BSI mengajak masyarakat dan para pemangku kepentingan untuk lebih sadar akan potensi serangan siber yang bisa menimpa siapa pun. Kesadaran akan keamanan cyber menjadi hal penting dalam melindungi data pribadi.
Ahli Keamanan Siber, Ardi Sutedja, mengingatkan nasabah BSI untuk lebih berhati-hati dalam menjaga data pribadi mereka.
Ia mengungkapkan bahwa jika data internal yang terpublikasi memang merupakan data nasabah, maka ada kemungkinan data nasabah tersebut menjadi target phishing.
"Setelah data bocor, nanti akan diikuti kampanye phishing terhadap basis data yang bocor tersebut," kata Ardi, seperti yang dikutip dari katadata.co.id pada Selasa (16/5/2023).
Ardi memberikan saran agar nasabah lebih teliti dalam membaca email dan hanya membuka email dari alamat yang sudah dikenal.
Selain itu, nasabah disarankan untuk selalu waspada dan tidak membuat asumsi yang dapat membahayakan keamanan data pribadi mereka.
Kebijakan Pelindungan Data Pribadi Pada Sektor Perbankan
Sebelum diberlakukannya Undang-Undang Nomor 27 Tahun 2022 tentang Pelindungan Data Pribadi (UU PDP), pengaturan terkait data pribadi nasabah lembaga perbankan telah diatur dalam undang-undang perbankan.

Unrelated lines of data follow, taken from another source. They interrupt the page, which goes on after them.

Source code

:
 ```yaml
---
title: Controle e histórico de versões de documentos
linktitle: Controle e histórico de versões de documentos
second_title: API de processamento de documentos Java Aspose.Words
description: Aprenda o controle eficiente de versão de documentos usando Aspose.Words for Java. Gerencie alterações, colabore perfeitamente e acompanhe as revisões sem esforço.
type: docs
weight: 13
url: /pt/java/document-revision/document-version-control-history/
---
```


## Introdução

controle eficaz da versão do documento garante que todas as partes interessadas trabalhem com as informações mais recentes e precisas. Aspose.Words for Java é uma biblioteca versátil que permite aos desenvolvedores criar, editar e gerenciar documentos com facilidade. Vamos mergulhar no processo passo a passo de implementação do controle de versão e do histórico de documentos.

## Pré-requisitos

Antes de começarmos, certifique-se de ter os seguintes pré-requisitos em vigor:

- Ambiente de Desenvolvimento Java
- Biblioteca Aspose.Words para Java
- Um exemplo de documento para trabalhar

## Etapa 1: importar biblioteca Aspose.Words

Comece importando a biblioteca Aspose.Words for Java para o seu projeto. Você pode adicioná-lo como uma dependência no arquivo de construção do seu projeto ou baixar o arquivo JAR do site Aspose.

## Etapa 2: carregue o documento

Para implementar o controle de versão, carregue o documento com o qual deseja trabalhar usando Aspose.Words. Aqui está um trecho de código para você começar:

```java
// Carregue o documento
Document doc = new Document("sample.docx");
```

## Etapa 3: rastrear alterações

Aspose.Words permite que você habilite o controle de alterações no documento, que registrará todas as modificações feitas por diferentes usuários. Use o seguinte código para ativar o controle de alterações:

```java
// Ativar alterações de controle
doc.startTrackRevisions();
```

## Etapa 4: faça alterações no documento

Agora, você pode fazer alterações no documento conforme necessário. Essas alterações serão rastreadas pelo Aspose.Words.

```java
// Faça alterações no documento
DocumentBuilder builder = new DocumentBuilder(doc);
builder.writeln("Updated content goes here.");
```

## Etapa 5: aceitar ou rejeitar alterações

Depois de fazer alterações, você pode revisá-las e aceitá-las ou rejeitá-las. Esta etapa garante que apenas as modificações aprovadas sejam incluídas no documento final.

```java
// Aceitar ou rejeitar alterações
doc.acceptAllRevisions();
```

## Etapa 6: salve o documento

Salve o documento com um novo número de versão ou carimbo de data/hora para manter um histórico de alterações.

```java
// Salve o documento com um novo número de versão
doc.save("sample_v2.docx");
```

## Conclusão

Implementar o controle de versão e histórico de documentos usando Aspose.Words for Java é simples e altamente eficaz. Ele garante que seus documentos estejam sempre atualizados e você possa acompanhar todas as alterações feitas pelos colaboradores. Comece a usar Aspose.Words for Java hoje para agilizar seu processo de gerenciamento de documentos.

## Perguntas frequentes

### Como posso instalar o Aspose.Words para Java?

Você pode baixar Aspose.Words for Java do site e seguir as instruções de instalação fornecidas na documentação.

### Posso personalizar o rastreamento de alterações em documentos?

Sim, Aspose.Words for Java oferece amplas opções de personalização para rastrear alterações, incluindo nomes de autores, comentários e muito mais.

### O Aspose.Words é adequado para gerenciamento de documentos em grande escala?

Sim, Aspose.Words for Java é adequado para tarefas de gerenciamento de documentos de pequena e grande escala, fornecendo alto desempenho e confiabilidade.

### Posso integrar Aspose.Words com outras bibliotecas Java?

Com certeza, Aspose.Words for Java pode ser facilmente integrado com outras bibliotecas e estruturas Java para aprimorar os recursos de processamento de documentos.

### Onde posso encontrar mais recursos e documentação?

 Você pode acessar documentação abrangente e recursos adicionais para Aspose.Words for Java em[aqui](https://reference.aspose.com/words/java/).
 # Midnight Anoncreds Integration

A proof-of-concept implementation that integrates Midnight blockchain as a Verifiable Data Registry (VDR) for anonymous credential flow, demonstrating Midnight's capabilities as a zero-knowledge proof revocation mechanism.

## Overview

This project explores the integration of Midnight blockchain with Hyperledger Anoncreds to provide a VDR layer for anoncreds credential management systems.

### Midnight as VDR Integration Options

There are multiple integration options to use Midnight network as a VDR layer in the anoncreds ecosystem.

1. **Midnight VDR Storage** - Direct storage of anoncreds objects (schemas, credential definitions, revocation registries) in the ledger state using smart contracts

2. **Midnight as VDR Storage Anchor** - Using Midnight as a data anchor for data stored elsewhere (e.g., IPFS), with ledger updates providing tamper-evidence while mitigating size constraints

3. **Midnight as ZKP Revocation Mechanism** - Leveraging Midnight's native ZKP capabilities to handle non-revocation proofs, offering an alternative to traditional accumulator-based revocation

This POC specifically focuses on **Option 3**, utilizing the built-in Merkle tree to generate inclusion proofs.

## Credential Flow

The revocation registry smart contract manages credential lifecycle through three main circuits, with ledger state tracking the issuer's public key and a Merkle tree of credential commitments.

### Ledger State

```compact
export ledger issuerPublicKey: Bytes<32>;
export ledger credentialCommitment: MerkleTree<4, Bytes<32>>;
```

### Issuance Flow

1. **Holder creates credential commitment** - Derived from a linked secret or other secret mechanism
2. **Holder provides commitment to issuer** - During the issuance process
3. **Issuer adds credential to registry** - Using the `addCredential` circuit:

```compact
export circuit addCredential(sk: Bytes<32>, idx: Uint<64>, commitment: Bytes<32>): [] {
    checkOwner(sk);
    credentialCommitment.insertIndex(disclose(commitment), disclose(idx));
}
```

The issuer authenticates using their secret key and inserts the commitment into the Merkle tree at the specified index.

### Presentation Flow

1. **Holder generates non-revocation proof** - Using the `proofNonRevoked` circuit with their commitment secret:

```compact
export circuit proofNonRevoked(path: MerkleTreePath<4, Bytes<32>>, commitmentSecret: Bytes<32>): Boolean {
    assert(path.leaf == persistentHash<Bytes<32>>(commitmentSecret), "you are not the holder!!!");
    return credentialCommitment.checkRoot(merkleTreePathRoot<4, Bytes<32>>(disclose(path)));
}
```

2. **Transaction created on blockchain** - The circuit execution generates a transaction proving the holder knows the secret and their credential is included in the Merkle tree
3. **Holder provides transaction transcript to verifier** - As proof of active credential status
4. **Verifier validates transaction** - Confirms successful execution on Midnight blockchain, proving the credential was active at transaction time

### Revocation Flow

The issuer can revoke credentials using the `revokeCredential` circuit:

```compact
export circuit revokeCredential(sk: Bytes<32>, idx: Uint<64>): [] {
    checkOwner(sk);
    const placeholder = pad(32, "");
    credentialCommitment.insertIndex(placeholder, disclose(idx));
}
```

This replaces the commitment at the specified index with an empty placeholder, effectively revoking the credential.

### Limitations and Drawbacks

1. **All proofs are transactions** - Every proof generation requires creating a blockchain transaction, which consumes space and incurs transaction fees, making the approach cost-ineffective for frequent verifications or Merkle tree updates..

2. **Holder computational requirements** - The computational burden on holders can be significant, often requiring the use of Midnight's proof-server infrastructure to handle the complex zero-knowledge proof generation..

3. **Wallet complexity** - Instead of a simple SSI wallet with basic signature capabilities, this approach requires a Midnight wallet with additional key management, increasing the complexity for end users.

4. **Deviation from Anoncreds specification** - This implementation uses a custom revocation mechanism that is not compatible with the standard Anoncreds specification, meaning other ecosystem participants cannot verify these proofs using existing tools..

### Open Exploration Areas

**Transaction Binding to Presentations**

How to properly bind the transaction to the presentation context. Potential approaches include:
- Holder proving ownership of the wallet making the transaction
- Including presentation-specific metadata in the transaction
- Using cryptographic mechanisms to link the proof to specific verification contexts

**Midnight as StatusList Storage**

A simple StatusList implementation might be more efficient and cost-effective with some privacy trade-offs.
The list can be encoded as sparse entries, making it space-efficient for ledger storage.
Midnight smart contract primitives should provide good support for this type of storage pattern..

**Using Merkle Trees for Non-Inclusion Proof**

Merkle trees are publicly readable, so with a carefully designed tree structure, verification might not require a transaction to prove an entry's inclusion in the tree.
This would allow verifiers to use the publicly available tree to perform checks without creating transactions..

Salah satu undang-undang yang mengatur hal ini adalah Undang-Undang Nomor 10 Tahun 1998 tentang Perubahan atas Undang-Undang Nomor 7 Tahun 1992 tentang Perbankan (UU Perbankan), yang telah mengalami beberapa perubahan terakhir dengan Undang-Undang Nomor 4 Tahun 2023 tentang Pengembangan dan Penguatan Sektor Keuangan.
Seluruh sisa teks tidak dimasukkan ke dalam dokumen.